A Detailed Look Inside the Intel® NetBurst Micro-Architecture of the Intel Pentium® 4 Processor
Page 12
Prefetching
The Intel NetBurst micro-architecture supports three prefetching mechanisms:
§ the first is for instructions only
§ the second is for data only
§ the third is for code or data.
The first mechanism is hardware instruction fetcher that automatically prefetches instructions. The second is a
software-controlled mechanism that fetches data into the caches using the prefetch instructions. The third is a
hardware mechanism that automatically fetches data and instruction into the unified second-level cache.
The hardware instruction fetcher reads instructions along the path predicted by the BTB into the instruction
streaming buffers. Data is read in 32-byte chunks starting at the target address. The second and third mechanisms is
described in Data Prefetch.
Decoder
The front end of the Intel NetBurst micro-architecture has a single decoder that can decode instructions at the
maximum rate of one instruction per clock.

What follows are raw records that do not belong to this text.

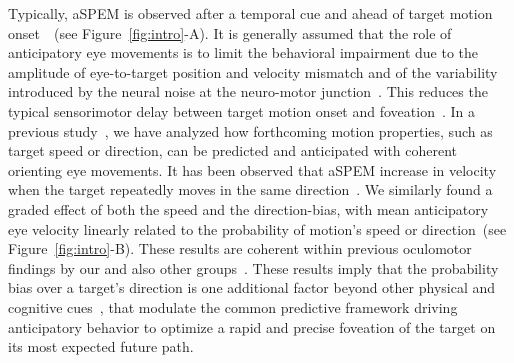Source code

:\documentclass[profile,final,english, draft]{article}%
\newcommand{\citep}[1]{\parencite{#1}}
\newcommand{\seeFig}[1]{see Figure~\ref{fig:#1}}
\begin{document}
Typically, aSPEM is observed after a temporal cue and
ahead of target motion onset~\citep{Kowler1979a,Kowler1979b, Kowler1984}~(\seeFig{intro}-A).
It is generally assumed that the role of anticipatory eye movements is
to limit the behavioral impairment due
to the amplitude of eye-to-target position and velocity mismatch and
of the variability introduced by the neural noise 
at the neuro-motor junction~\citep{WolpertXXX}.
This reduces the typical sensorimotor delay
between target motion onset and foveation~\citep{PerrinetAdamasFriston2014}.
In a previous study~\citep{Montagnini2010},
we have analyzed how forthcoming motion properties,
such as target speed or direction, can be
predicted and anticipated with coherent orienting eye movements.
It has been observed that aSPEM increase in velocity
when the target repeatedly moves in the same direction~\citep{Kowler1984, Kowler1989, Heinen2005}.
We similarly found a graded effect of both the speed and the direction-bias,
with mean anticipatory eye velocity
linearly related to the probability of motion's speed or direction~(\seeFig{intro}-B).
These results are coherent within previous oculomotor findings
by our and also other groups~\citep{SantosKowler2017}.
These results imply that the probability bias over a target's direction is
one additional factor beyond other physical and cognitive cues~\citep{Kowler2014, SantosKowler2017},
that modulate the common predictive framework
driving anticipatory behavior to optimize a rapid and
precise foveation of the target on its most expected future path.
\end{document}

Complex instruction must enlist the help of the microcode ROM. The
decoder operation is connected to the execution trace cache discussed in the section that follows.
Execution Trace Cache
The execution trace cache (TC) is the primary instruction cache in the Intel NetBurst micro-architecture. The TC
stores decoded IA-32 instructions, or µops. This removes decoding costs on frequently-executed code, such as
template restrictions and the extra latency to decode instructions upon a branch misprediction.
In the Pentium 4 processor implementation, the TC can hold up to 12K µops and can deliver up to three µops per
cycle. The TC does not hold all of the µops that need to be executed in the execution core. In some situations, the
execution core may need to execute a microcode flow, instead of the µop traces that are stored in the trace cache.

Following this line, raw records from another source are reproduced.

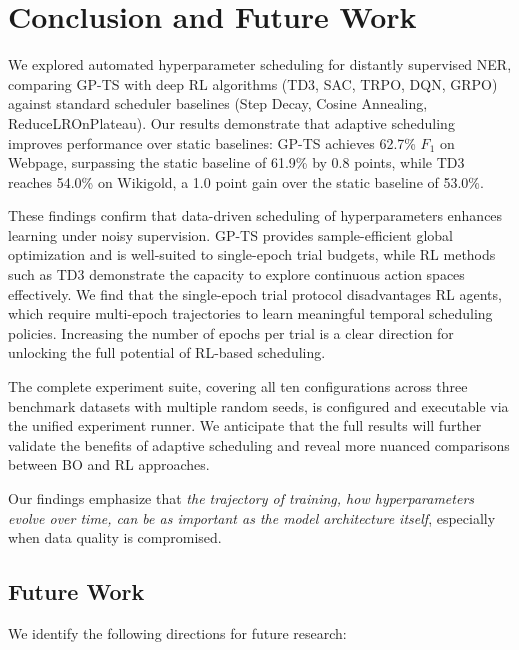 \documentclass[11pt]{article}
\begin{document}
\section{Conclusion and Future Work}

We explored automated hyperparameter scheduling for distantly supervised NER, comparing GP-TS with deep RL algorithms (TD3, SAC, TRPO, DQN, GRPO) against standard scheduler baselines (Step Decay, Cosine Annealing, ReduceLROnPlateau). Our results demonstrate that adaptive scheduling improves performance over static baselines: GP-TS achieves 62.7\% $F_1$ on Webpage, surpassing the static baseline of 61.9\% by 0.8 points, while TD3 reaches 54.0\% on Wikigold, a 1.0 point gain over the static baseline of 53.0\%.

These findings confirm that data-driven scheduling of hyperparameters enhances learning under noisy supervision. GP-TS provides sample-efficient global optimization and is well-suited to single-epoch trial budgets, while RL methods such as TD3 demonstrate the capacity to explore continuous action spaces effectively. We find that the single-epoch trial protocol disadvantages RL agents, which require multi-epoch trajectories to learn meaningful temporal scheduling policies. Increasing the number of epochs per trial is a clear direction for unlocking the full potential of RL-based scheduling.

The complete experiment suite, covering all ten configurations across three benchmark datasets with multiple random seeds, is configured and executable via the unified experiment runner. We anticipate that the full results will further validate the benefits of adaptive scheduling and reveal more nuanced comparisons between BO and RL approaches.

Our findings emphasize that \textit{the trajectory of training, how hyperparameters evolve over time, can be as important as the model architecture itself}, especially when data quality is compromised.

\subsection*{Future Work}
We identify the following directions for future research:
\end{document}
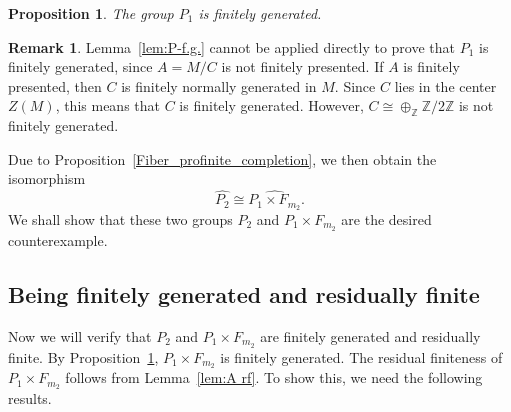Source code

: \documentclass[11pt]{amsart}
\newtheorem{prop}[thm]{Proposition}
\theoremstyle{definition}
\newtheorem{rmk}[thm]{Remark}
\newcommand{\ZZ}{\mathbb{Z}}
\begin{document}
\begin{prop} \label{prop:A f.g.}
 The group $P_1$ is finitely generated.
\end{prop}
\begin{rmk}
Lemma~\ref{lem:P-f.g.} cannot be applied directly to prove that $P_1$ is finitely generated, since $A=M/C$ is not finitely presented.
 If $A$ is finitely presented, then $C$ is finitely normally generated in $M$.
 Since $C$ lies in the center $Z(M)$, this means that $C$ is finitely generated.
 However, $C \cong \oplus_\ZZ \ZZ / 2 \ZZ$ is not finitely generated.
\end{rmk}

Due to Proposition~\ref{Fiber_profinite_completion}, we then obtain the isomorphism 
$$ \widehat{P_2} \cong \widehat{P_1 \times F_{m_2}}. $$
We shall show that these two groups $P_2$ and $P_1 \times F_{m_2}$ are the desired counterexample.

\subsection{Being finitely generated and residually finite}

 Now we will verify that $P_2$ and $P_1 \times F_{m_2}$ are finitely generated and residually finite.
 By Proposition~\ref{prop:A f.g.}, $P_1 \times F_{m_2}$ is finitely generated.
 The residual finiteness of $P_1 \times F_{m_2}$ follows from Lemma~\ref{lem:A rf}.
 To show this, we need the following results.
\end{document}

The Pentium 4 processor is optimized so that most frequently-executed IA-32 instructions come from the trace
cache, efficiently and continuously, while only a few instructions involve the microcode ROM.
Branch Prediction
Branch prediction is very important to the performance of a deeply pipelined processor. Branch prediction enables
the processor to begin executing instructions long before the branch outcome is certain. Branch delay is the penalty
that is incurred in the absence of a correct prediction. For Pentium 4 processor, the branch delay for a correctly
predicted instruction can be as few as zero clock cycles. The branch delay for a mispredicted branch can be many
cycles; typically this is equivalent to the depth of the pipeline.

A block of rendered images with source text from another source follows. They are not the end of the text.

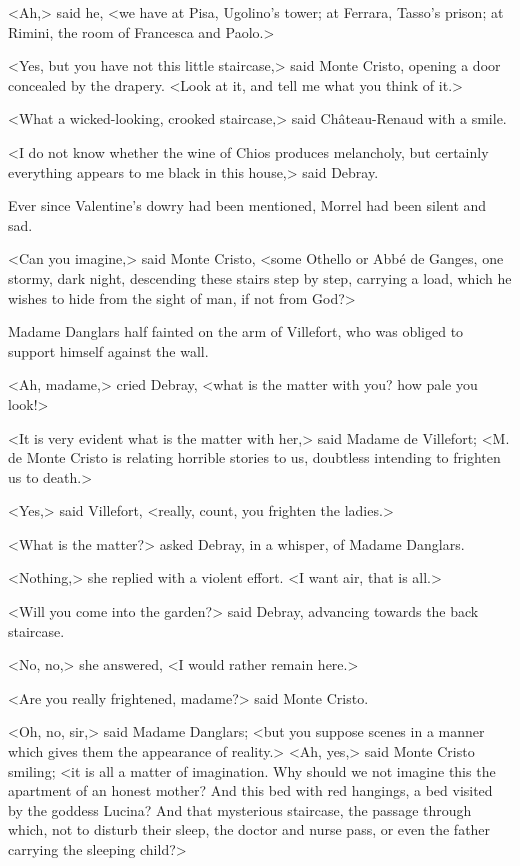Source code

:  <Ah,> said he, <we have at Pisa, Ugolino's tower; at Ferrara, Tasso's prison; at Rimini, the room of Francesca and Paolo.> 

 <Yes, but you have not this little staircase,> said Monte Cristo, opening a door concealed by the drapery. <Look at it, and tell me what you think of it.> 

 <What a wicked-looking, crooked staircase,> said Château-Renaud with a smile. 

 <I do not know whether the wine of Chios produces melancholy, but certainly everything appears to me black in this house,> said Debray. 

 Ever since Valentine's dowry had been mentioned, Morrel had been silent and sad. 

 <Can you imagine,> said Monte Cristo, <some Othello or Abbé de Ganges, one stormy, dark night, descending these stairs step by step, carrying a load, which he wishes to hide from the sight of man, if not from God?> 

 Madame Danglars half fainted on the arm of Villefort, who was obliged to support himself against the wall. 

 <Ah, madame,> cried Debray, <what is the matter with you? how pale you look!> 

 <It is very evident what is the matter with her,> said Madame de Villefort; <M. de Monte Cristo is relating horrible stories to us, doubtless intending to frighten us to death.> 

 <Yes,> said Villefort, <really, count, you frighten the ladies.> 

 <What is the matter?> asked Debray, in a whisper, of Madame Danglars. 

 <Nothing,> she replied with a violent effort. <I want air, that is all.> 

 <Will you come into the garden?> said Debray, advancing towards the back staircase. 

 <No, no,> she answered, <I would rather remain here.> 

 <Are you really frightened, madame?> said Monte Cristo. 

 <Oh, no, sir,> said Madame Danglars; <but you suppose scenes in a manner which gives them the appearance of reality.>  <Ah, yes,> said Monte Cristo smiling; <it is all a matter of imagination. Why should we not imagine this the apartment of an honest mother? And this bed with red hangings, a bed visited by the goddess Lucina? And that mysterious staircase, the passage through which, not to disturb their sleep, the doctor and nurse pass, or even the father carrying the sleeping child?>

The branch prediction in the Intel NetBurst micro-architecture predicts all near branches, including conditional,
unconditional calls and returns, and indirect branches. It does not predict far transfers, for example, far calls, irets,
and software interrupts.
In addition, several mechanisms are implemented to aid in predicting branches more accurately and in reducing the
cost of taken branches:
§ dynamically predict the direction and target of branches based on the instructions’ linear address using the
branch target buffer (BTB)
§ if no dynamic prediction is available or if it is invalid, statically predict the outcome based on the offset of the
target: a backward branch is predicted to be taken, a forward branch is predicted to be not taken
§ return addresses are predicted using the 16-entry return address stack
§ traces of instructions are built across predicted taken branches to avoid branch penalties.